The first two should be deemed valid. The third one, which has a trailing colon, should not be deemed valid. Unfortunately the parser I have recognizes all three as being valid. The grammar should not allow an empty token, but apparently spirit is doing just that. What am I missing to get the third one rejected?
Also, if you read the code below, in comments there is another version of the parser that demands that all paths end with semi-colons. I can get appropriate behavior when I activate those lines, (i.e. rejection of "abc:xyz:;"), but this is not really what I want.
Anyone have any ideas?
Thanks.
#include <boost/config/warning_disable.hpp>
#include <boost/spirit/include/qi.hpp>
#include <boost/spirit/include/lex_lexertl.hpp>
#include <boost/spirit/include/phoenix_operator.hpp>
#include <iostream>
#include <string>
using namespace boost::spirit;
using boost::phoenix::val;
template<typename Lexer>
struct PathTokens : boost::spirit::lex::lexer<Lexer>
{
PathTokens()
{
identifier = "[a-z]+";
separator = ":";
this->self.add
(identifier)
(separator)
(';')
;
}
boost::spirit::lex::token_def<std::string> identifier, separator;
};
template <typename Iterator>
struct PathGrammar
: boost::spirit::qi::grammar<Iterator>
{
template <typename TokenDef>
PathGrammar(TokenDef const& tok)
: PathGrammar::base_type(path)
{
using boost::spirit::_val;
path
=
(token >> tok.separator >> path)[std::cerr << _1 << "\n"]
|
//(token >> ';')[std::cerr << _1 << "\n"]

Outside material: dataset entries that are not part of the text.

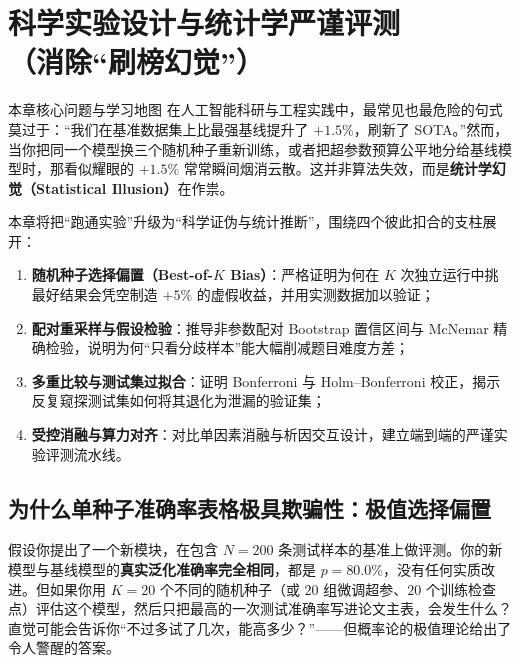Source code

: \chapter[科学实验设计与统计学严谨评测]{科学实验设计与统计学严谨评测\\（消除“刷榜幻觉”）}\label{ch:rigorous-eval}


\begin{chapIntro}{本章核心问题与学习地图}
在人工智能科研与工程实践中，最常见也最危险的句式莫过于：“我们在基准数据集上比最强基线提升了 $+1.5\%$，刷新了 SOTA。”然而，当你把同一个模型换三个随机种子重新训练，或者把超参数预算公平地分给基线模型时，那看似耀眼的 $+1.5\%$ 常常瞬间烟消云散。这并非算法失效，而是\textbf{统计学幻觉（Statistical Illusion）}在作祟。

本章将把“跑通实验”升级为“科学证伪与统计推断”，围绕四个彼此扣合的支柱展开：
\begin{enumerate}
  \item \textbf{随机种子选择偏置（Best-of-$K$ Bias）}：严格证明为何在 $K$ 次独立运行中挑最好结果会凭空制造 $+5\%$ 的虚假收益，并用实测数据加以验证；
  \item \textbf{配对重采样与假设检验}：推导非参数配对 Bootstrap 置信区间与 McNemar 精确检验，说明为何“只看分歧样本”能大幅削减题目难度方差；
  \item \textbf{多重比较与测试集过拟合}：证明 Bonferroni 与 Holm--Bonferroni 校正，揭示反复窥探测试集如何将其退化为泄漏的验证集；
  \item \textbf{受控消融与算力对齐}：对比单因素消融与析因交互设计，建立端到端的严谨实验评测流水线。
\end{enumerate}
\end{chapIntro}

\section{为什么单种子准确率表格极具欺骗性：极值选择偏置}

假设你提出了一个新模块，在包含 $N=200$ 条测试样本的基准上做评测。你的新模型与基线模型的\textbf{真实泛化准确率完全相同}，都是 $p = 80.0\%$，没有任何实质改进。但如果你用 $K=20$ 个不同的随机种子（或 $20$ 组微调超参、$20$ 个训练检查点）评估这个模型，然后只把最高的一次测试准确率写进论文主表，会发生什么？直觉可能会告诉你“不过多试了几次，能高多少？”——但概率论的极值理论给出了令人警醒的答案。

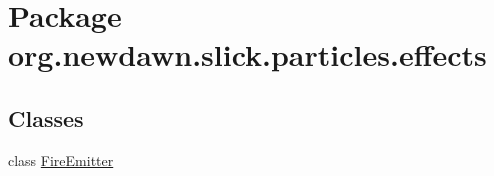 \hypertarget{namespaceorg_1_1newdawn_1_1slick_1_1particles_1_1effects}{}\section{Package org.\+newdawn.\+slick.\+particles.\+effects}
\label{namespaceorg_1_1newdawn_1_1slick_1_1particles_1_1effects}
\subsection*{Classes}
\begin{DoxyCompactItemize}
\item 
class \mbox{\hyperlink{classorg_1_1newdawn_1_1slick_1_1particles_1_1effects_1_1_fire_emitter}{Fire\+Emitter}}
\end{DoxyCompactItemize}
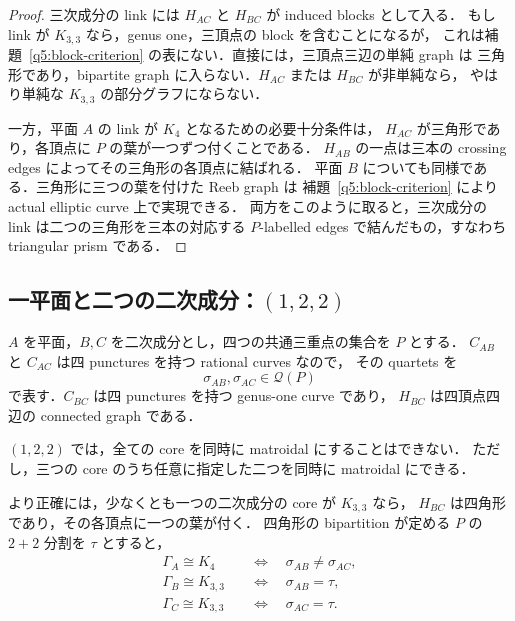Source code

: \begin{proof}
三次成分の link には $H_{AC}$ と $H_{BC}$ が induced blocks として入る．
もし link が $K_{3,3}$ なら，genus one，三頂点の block を含むことになるが，
これは補題~\ref{q5:block-criterion} の表にない．直接には，三頂点三辺の単純 graph は
三角形であり，bipartite graph に入らない．$H_{AC}$ または $H_{BC}$ が非単純なら，
やはり単純な $K_{3,3}$ の部分グラフにならない．

一方，平面 $A$ の link が $K_4$ となるための必要十分条件は，
$H_{AC}$ が三角形であり，各頂点に $P$ の葉が一つずつ付くことである．
$H_{AB}$ の一点は三本の crossing edges によってその三角形の各頂点に結ばれる．
平面 $B$ についても同様である．三角形に三つの葉を付けた Reeb graph は
補題~\ref{q5:block-criterion} により actual elliptic curve 上で実現できる．
両方をこのように取ると，三次成分の link は二つの三角形を三本の対応する
$P$-labelled edges で結んだもの，すなわち triangular prism である．
\end{proof}

\subsection{一平面と二つの二次成分：\texorpdfstring{$(1,2,2)$}{(1,2,2)}}

$A$ を平面，$B,C$ を二次成分とし，四つの共通三重点の集合を $P$ とする．
$C_{AB}$ と $C_{AC}$ は四 punctures を持つ rational curves なので，
その quartets を
\[
 \sigma_{AB},\sigma_{AC}\in\mathcal Q(P)
\]
で表す．$C_{BC}$ は四 punctures を持つ genus-one curve であり，
$H_{BC}$ は四頂点四辺の connected graph である．

\begin{proposition}\label{q5:122}
$(1,2,2)$ では，全ての core を同時に matroidal にすることはできない．
ただし，三つの core のうち任意に指定した二つを同時に matroidal にできる．

より正確には，少なくとも一つの二次成分の core が $K_{3,3}$ なら，
$H_{BC}$ は四角形であり，その各頂点に一つの葉が付く．
四角形の bipartition が定める $P$ の $2+2$ 分割を $\tau$ とすると，
\begin{align}
 \Gamma_A\cong K_4&\quad\Longleftrightarrow\quad
      \sigma_{AB}\ne\sigma_{AC},\label{q5:122-plane}\\
 \Gamma_B\cong K_{3,3}&\quad\Longleftrightarrow\quad
      \sigma_{AB}=\tau,\label{q5:122-B}\\
 \Gamma_C\cong K_{3,3}&\quad\Longleftrightarrow\quad
      \sigma_{AC}=\tau.\label{q5:122-C}
\end{align}
\end{proposition}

(token)[std::cerr << _1 << "\n"]
;
token
= (tok.identifier) [_val=_1]
;
}
boost::spirit::qi::rule<Iterator> path;
boost::spirit::qi::rule<Iterator, std::string()> token;
};
int main()
{
typedef std::string::iterator BaseIteratorType;
typedef boost::spirit::lex::lexertl::token<BaseIteratorType, boost::mpl::vector<std::string> > TokenType;
typedef boost::spirit::lex::lexertl::lexer<TokenType> LexerType;
typedef PathTokens<LexerType>::iterator_type TokensIterator;
typedef std::vector<std::string> Tests;
Tests paths;
paths.push_back("abc");
paths.push_back("abc:xyz");
paths.push_back("abc:xyz:");
/*
paths.clear();
paths.push_back("abc;");
paths.push_back("abc:xyz;");
paths.push_back("abc:xyz:;");
*/
for ( Tests::iterator iter = paths.begin(); iter != paths.end(); ++iter )
{
std::string str = *iter;
std::cerr << "*****" << str << "*****\n";
PathTokens<LexerType> tokens;
PathGrammar<TokensIterator> grammar(tokens);
BaseIteratorType first = str.begin();
BaseIteratorType last = str.end();
bool r = boost::spirit::lex::tokenize_and_parse(first, last, tokens, grammar);
std::cerr << r << " " << (first==last) << "\n";
}
}